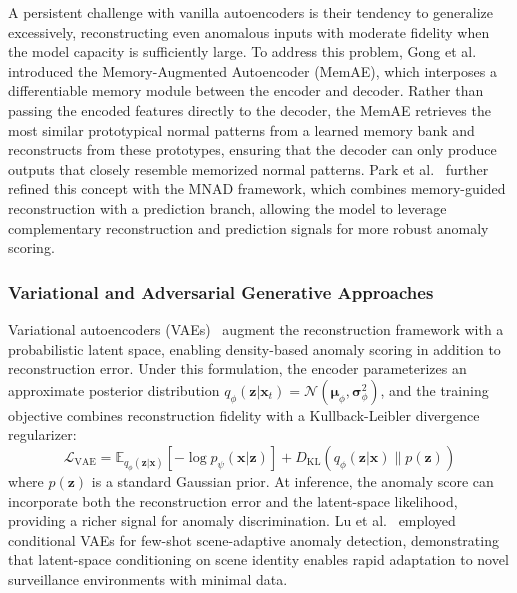 \documentclass[10pt,a4paper]{article}
\begin{document}
A persistent challenge with vanilla autoencoders is their tendency to generalize excessively, reconstructing even anomalous inputs with moderate fidelity when the model capacity is sufficiently large. To address this problem, Gong et al.~\citeyearpar{gong2019memorizing} introduced the Memory-Augmented Autoencoder (MemAE), which interposes a differentiable memory module between the encoder and decoder. Rather than passing the encoded features directly to the decoder, the MemAE retrieves the most similar prototypical normal patterns from a learned memory bank and reconstructs from these prototypes, ensuring that the decoder can only produce outputs that closely resemble memorized normal patterns. Park et al.~\citeyearpar{park2020learning} further refined this concept with the MNAD framework, which combines memory-guided reconstruction with a prediction branch, allowing the model to leverage complementary reconstruction and prediction signals for more robust anomaly scoring.

\subsubsection{Variational and Adversarial Generative Approaches}

Variational autoencoders (VAEs)~\citep{kingma2013auto} augment the reconstruction framework with a probabilistic latent space, enabling density-based anomaly scoring in addition to reconstruction error. Under this formulation, the encoder parameterizes an approximate posterior distribution $q_\phi(\mathbf{z}|\mathbf{x}_t) = \mathcal{N}(\boldsymbol{\mu}_\phi, \boldsymbol{\sigma}_\phi^2)$, and the training objective combines reconstruction fidelity with a Kullback-Leibler divergence regularizer:
\begin{equation}
    \mathcal{L}_{\text{VAE}} = \mathbb{E}_{q_\phi(\mathbf{z}|\mathbf{x})} \left[ -\log p_\psi(\mathbf{x}|\mathbf{z}) \right] + D_{\text{KL}}\left( q_\phi(\mathbf{z}|\mathbf{x}) \| p(\mathbf{z}) \right)
    \label{eq:vae_loss}
\end{equation}
where $p(\mathbf{z})$ is a standard Gaussian prior. At inference, the anomaly score can incorporate both the reconstruction error and the latent-space likelihood, providing a richer signal for anomaly discrimination. Lu et al.~\citeyearpar{lu2020few} employed conditional VAEs for few-shot scene-adaptive anomaly detection, demonstrating that latent-space conditioning on scene identity enables rapid adaptation to novel surveillance environments with minimal data.
\end{document}
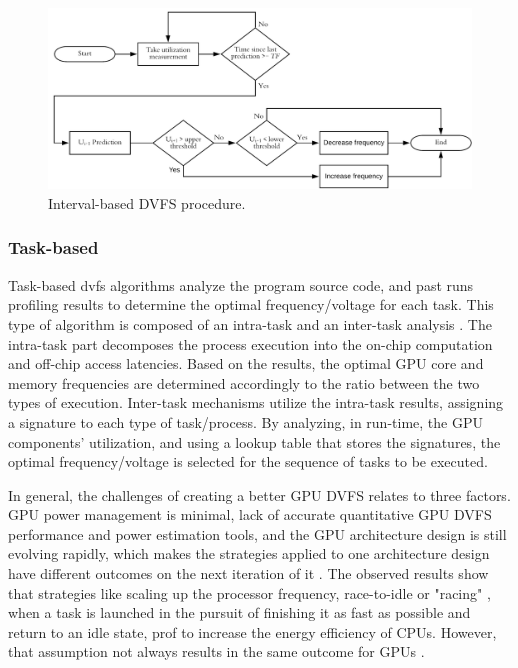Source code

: \begin{figure}[htb]
  \centering
  \includegraphics[width=\textwidth]{Figures/Background/DVFSprogram.png}
  \caption{Interval-based DVFS procedure.}
  \label{fig:DVFSprocedure}
\end{figure}

\subsubsection{Task-based}

Task-based \acrshort{dvfs} algorithms analyze the program source code, and past runs profiling results to determine the optimal frequency/voltage for each task. This type of algorithm is composed of an intra-task and an inter-task analysis \cite{noauthor_time_nodate}. The intra-task part decomposes the process execution into the on-chip computation and off-chip access latencies. Based on the results,  the optimal GPU core and memory frequencies are determined accordingly to the ratio between the two types of execution. Inter-task mechanisms utilize the intra-task results, assigning a signature to each type of task/process. By analyzing, in run-time, the GPU components' utilization, and using a lookup table that stores the signatures, the optimal frequency/voltage is selected for the sequence of tasks to be executed.

\bigskip
In general, the challenges of creating a better GPU DVFS relates to three factors. GPU power management is minimal, lack of accurate quantitative GPU DVFS performance and power estimation tools, and the GPU architecture design is still evolving rapidly, which makes the strategies applied to one architecture design have different outcomes on the next iteration of it \cite{mei_survey_2016}. The observed results show that strategies like scaling up the processor frequency, race-to-idle  \cite{hoffmann_racing_2013} or "racing" \cite{kim_racing_2015}, when a task is launched in the pursuit of finishing it as fast as possible and return to an idle state, prof to increase the energy efficiency of CPUs. However, that assumption not always results in the same outcome for GPUs \cite{kim_racing_2015}. 

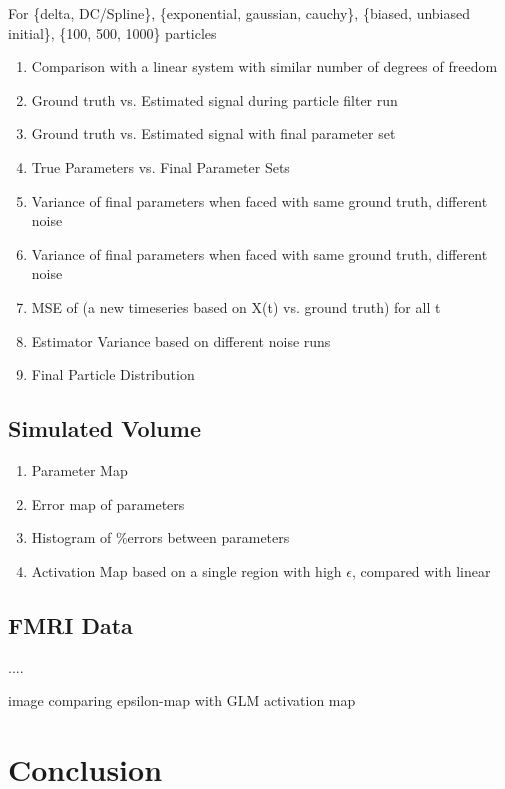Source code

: \documentclass{article}
\begin{document}
For \{delta, DC/Spline\}, \{exponential, gaussian, cauchy\}, \{biased, unbiased initial\},
\{100, 500, 1000\} particles
\begin{enumerate}
\item Comparison with a linear system with similar number of degrees of freedom
\item Ground truth vs. Estimated signal during particle filter run
\item Ground truth vs. Estimated signal with final parameter set
\item True Parameters vs. Final Parameter Sets
\item Variance of final parameters when faced with same ground truth, different noise
\item Variance of final parameters when faced with same ground truth, different noise
\item MSE of (a new timeseries based on X(t) vs. ground truth) for all t
\item Estimator Variance based on different noise runs
\item Final Particle Distribution
\end{enumerate}

\subsection{Simulated Volume}
\begin{enumerate}
\item Parameter Map 
\item Error map of parameters
\item Histogram of \%errors between parameters
\item Activation Map based on a single region with high $\epsilon$, compared with linear
\end{enumerate}

\subsection{FMRI Data}
....

image comparing epsilon-map with GLM activation map

\section{Conclusion}


%
%

\end{document}
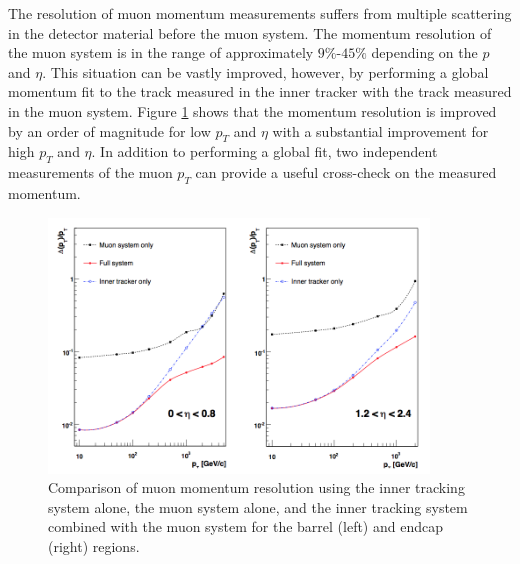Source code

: The resolution of muon momentum measurements suffers from multiple scattering in the detector material before the muon system.
The momentum resolution of the muon system is in the range of approximately $9\%$-$45\%$ depending on the $p$ and $\eta$.
This situation can be vastly improved, however, by performing a global momentum fit to the track measured in the inner tracker with the track measured in the muon system.
Figure \ref{fig:muonres} shows that the momentum resolution is improved by an order of magnitude for low $p_{T}$ and $\eta$ with a substantial improvement for high $p_{T}$ and $\eta$. 
In addition to performing a global fit, two independent measurements of the muon $p_{T}$ can provide a useful cross-check on the measured momentum.
\begin{figure}[htpb]
\begin{center}
\includegraphics[width=0.9\textwidth]{plots/muonres.png}
\caption{Comparison of muon momentum resolution using the inner tracking system alone, the muon system alone, and the inner tracking system combined with the muon system for the barrel (left) and endcap (right) regions\cite{CMS_DETECTOR}.}
\label{fig:muonres}
\end{center}
\end{figure}


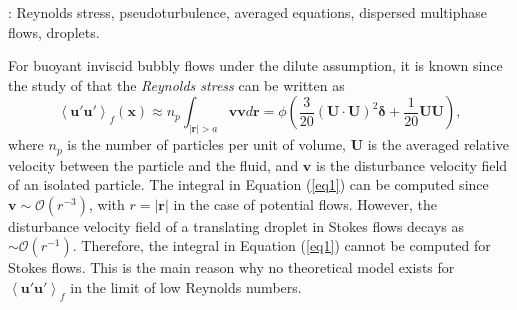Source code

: \documentclass[12pt,a4paper]{article}
\newcommand{\avg}[1]{\left<#1\right>}
\renewcommand{\avg}[1]{\left<#1\right>}
\begin{document}
: Reynolds stress, pseudoturbulence, averaged equations, dispersed multiphase flows, droplets. 

\vspace{10pt}


For buoyant inviscid bubbly flows under the dilute assumption, it is known since the study of \cite{van1982bubble} that the \textit{Reynolds stress} can be written as
\begin{equation}
    \avg{\textbf{u}'\textbf{u}'}_f (\textbf{x})
    \approx
    n_p \int_{|\textbf{r}| > a}\textbf{v}\textbf{v}  d\textbf{r}
    = \phi \left(\frac{3}{20} (\textbf{U}\cdot \textbf{U})^2\bm\delta + \frac{1}{20} \textbf{U}\textbf{U} \right),
    \label{eq1}
\end{equation}
where $n_p$ is the number of particles per unit of volume, $\textbf{U}$ is the averaged relative velocity between the particle and the fluid, and $\textbf{v}$ is the disturbance velocity field of an isolated particle. 
The integral in Equation (\ref{eq1}) can be computed since $\textbf{v} \sim \mathcal{O}(r^{-3})$, with $r =|\textbf{r}|$ in the case of potential flows. 
However, the disturbance velocity field of a translating droplet in Stokes flows decays as $\sim \mathcal{O}(r^{-1})$. 
Therefore, the integral in Equation (\ref{eq1}) cannot be computed for Stokes flows. 
This is the main reason why no theoretical model exists for $\avg{\textbf{u}'\textbf{u}'}_f$ in the limit of low Reynolds numbers. 

 
\end{document}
====
- [Problem requirements]: Without the pictures, restate all of the entries word for word.

- [Written reply]:
 \documentclass[10pt,a4paper]{article}
\begin{document}
A persistent challenge with vanilla autoencoders is their tendency to generalize excessively, reconstructing even anomalous inputs with moderate fidelity when the model capacity is sufficiently large. To address this problem, Gong et al.~\citeyearpar{gong2019memorizing} introduced the Memory-Augmented Autoencoder (MemAE), which interposes a differentiable memory module between the encoder and decoder. Rather than passing the encoded features directly to the decoder, the MemAE retrieves the most similar prototypical normal patterns from a learned memory bank and reconstructs from these prototypes, ensuring that the decoder can only produce outputs that closely resemble memorized normal patterns. Park et al.~\citeyearpar{park2020learning} further refined this concept with the MNAD framework, which combines memory-guided reconstruction with a prediction branch, allowing the model to leverage complementary reconstruction and prediction signals for more robust anomaly scoring.

\subsubsection{Variational and Adversarial Generative Approaches}

Variational autoencoders (VAEs)~\citep{kingma2013auto} augment the reconstruction framework with a probabilistic latent space, enabling density-based anomaly scoring in addition to reconstruction error. Under this formulation, the encoder parameterizes an approximate posterior distribution $q_\phi(\mathbf{z}|\mathbf{x}_t) = \mathcal{N}(\boldsymbol{\mu}_\phi, \boldsymbol{\sigma}_\phi^2)$, and the training objective combines reconstruction fidelity with a Kullback-Leibler divergence regularizer:
\begin{equation}
    \mathcal{L}_{\text{VAE}} = \mathbb{E}_{q_\phi(\mathbf{z}|\mathbf{x})} \left[ -\log p_\psi(\mathbf{x}|\mathbf{z}) \right] + D_{\text{KL}}\left( q_\phi(\mathbf{z}|\mathbf{x}) \| p(\mathbf{z}) \right)
    \label{eq:vae_loss}
\end{equation}
where $p(\mathbf{z})$ is a standard Gaussian prior. At inference, the anomaly score can incorporate both the reconstruction error and the latent-space likelihood, providing a richer signal for anomaly discrimination. Lu et al.~\citeyearpar{lu2020few} employed conditional VAEs for few-shot scene-adaptive anomaly detection, demonstrating that latent-space conditioning on scene identity enables rapid adaptation to novel surveillance environments with minimal data.
\end{document}
Source code

: \begin{figure}[htb]
  \centering
  \includegraphics[width=\textwidth]{Figures/Background/DVFSprogram.png}
  \caption{Interval-based DVFS procedure.}
  \label{fig:DVFSprocedure}
\end{figure}

\subsubsection{Task-based}

Task-based \acrshort{dvfs} algorithms analyze the program source code, and past runs profiling results to determine the optimal frequency/voltage for each task. This type of algorithm is composed of an intra-task and an inter-task analysis \cite{noauthor_time_nodate}. The intra-task part decomposes the process execution into the on-chip computation and off-chip access latencies. Based on the results,  the optimal GPU core and memory frequencies are determined accordingly to the ratio between the two types of execution. Inter-task mechanisms utilize the intra-task results, assigning a signature to each type of task/process. By analyzing, in run-time, the GPU components' utilization, and using a lookup table that stores the signatures, the optimal frequency/voltage is selected for the sequence of tasks to be executed.

\bigskip
In general, the challenges of creating a better GPU DVFS relates to three factors. GPU power management is minimal, lack of accurate quantitative GPU DVFS performance and power estimation tools, and the GPU architecture design is still evolving rapidly, which makes the strategies applied to one architecture design have different outcomes on the next iteration of it \cite{mei_survey_2016}. The observed results show that strategies like scaling up the processor frequency, race-to-idle  \cite{hoffmann_racing_2013} or "racing" \cite{kim_racing_2015}, when a task is launched in the pursuit of finishing it as fast as possible and return to an idle state, prof to increase the energy efficiency of CPUs. However, that assumption not always results in the same outcome for GPUs \cite{kim_racing_2015}. 

Source code

: \documentclass{article}
\begin{document}
For \{delta, DC/Spline\}, \{exponential, gaussian, cauchy\}, \{biased, unbiased initial\},
\{100, 500, 1000\} particles
\begin{enumerate}
\item Comparison with a linear system with similar number of degrees of freedom
\item Ground truth vs. Estimated signal during particle filter run
\item Ground truth vs. Estimated signal with final parameter set
\item True Parameters vs. Final Parameter Sets
\item Variance of final parameters when faced with same ground truth, different noise
\item Variance of final parameters when faced with same ground truth, different noise
\item MSE of (a new timeseries based on X(t) vs. ground truth) for all t
\item Estimator Variance based on different noise runs
\item Final Particle Distribution
\end{enumerate}

\subsection{Simulated Volume}
\begin{enumerate}
\item Parameter Map 
\item Error map of parameters
\item Histogram of \%errors between parameters
\item Activation Map based on a single region with high $\epsilon$, compared with linear
\end{enumerate}

\subsection{FMRI Data}
....

image comparing epsilon-map with GLM activation map

\section{Conclusion}


%
%

\end{document}
Source code

: The resolution of muon momentum measurements suffers from multiple scattering in the detector material before the muon system.
The momentum resolution of the muon system is in the range of approximately $9\%$-$45\%$ depending on the $p$ and $\eta$.
This situation can be vastly improved, however, by performing a global momentum fit to the track measured in the inner tracker with the track measured in the muon system.
Figure \ref{fig:muonres} shows that the momentum resolution is improved by an order of magnitude for low $p_{T}$ and $\eta$ with a substantial improvement for high $p_{T}$ and $\eta$. 
In addition to performing a global fit, two independent measurements of the muon $p_{T}$ can provide a useful cross-check on the measured momentum.
\begin{figure}[htpb]
\begin{center}
\includegraphics[width=0.9\textwidth]{plots/muonres.png}
\caption{Comparison of muon momentum resolution using the inner tracking system alone, the muon system alone, and the inner tracking system combined with the muon system for the barrel (left) and endcap (right) regions\cite{CMS_DETECTOR}.}
\label{fig:muonres}
\end{center}
\end{figure}


Source code

: \documentclass[12pt,a4paper]{article}
\newcommand{\avg}[1]{\left<#1\right>}
\renewcommand{\avg}[1]{\left<#1\right>}
\begin{document}
: Reynolds stress, pseudoturbulence, averaged equations, dispersed multiphase flows, droplets. 

\vspace{10pt}


For buoyant inviscid bubbly flows under the dilute assumption, it is known since the study of \cite{van1982bubble} that the \textit{Reynolds stress} can be written as
\begin{equation}
    \avg{\textbf{u}'\textbf{u}'}_f (\textbf{x})
    \approx
    n_p \int_{|\textbf{r}| > a}\textbf{v}\textbf{v}  d\textbf{r}
    = \phi \left(\frac{3}{20} (\textbf{U}\cdot \textbf{U})^2\bm\delta + \frac{1}{20} \textbf{U}\textbf{U} \right),
    \label{eq1}
\end{equation}
where $n_p$ is the number of particles per unit of volume, $\textbf{U}$ is the averaged relative velocity between the particle and the fluid, and $\textbf{v}$ is the disturbance velocity field of an isolated particle. 
The integral in Equation (\ref{eq1}) can be computed since $\textbf{v} \sim \mathcal{O}(r^{-3})$, with $r =|\textbf{r}|$ in the case of potential flows. 
However, the disturbance velocity field of a translating droplet in Stokes flows decays as $\sim \mathcal{O}(r^{-1})$. 
Therefore, the integral in Equation (\ref{eq1}) cannot be computed for Stokes flows. 
This is the main reason why no theoretical model exists for $\avg{\textbf{u}'\textbf{u}'}_f$ in the limit of low Reynolds numbers. 

 
\end{document}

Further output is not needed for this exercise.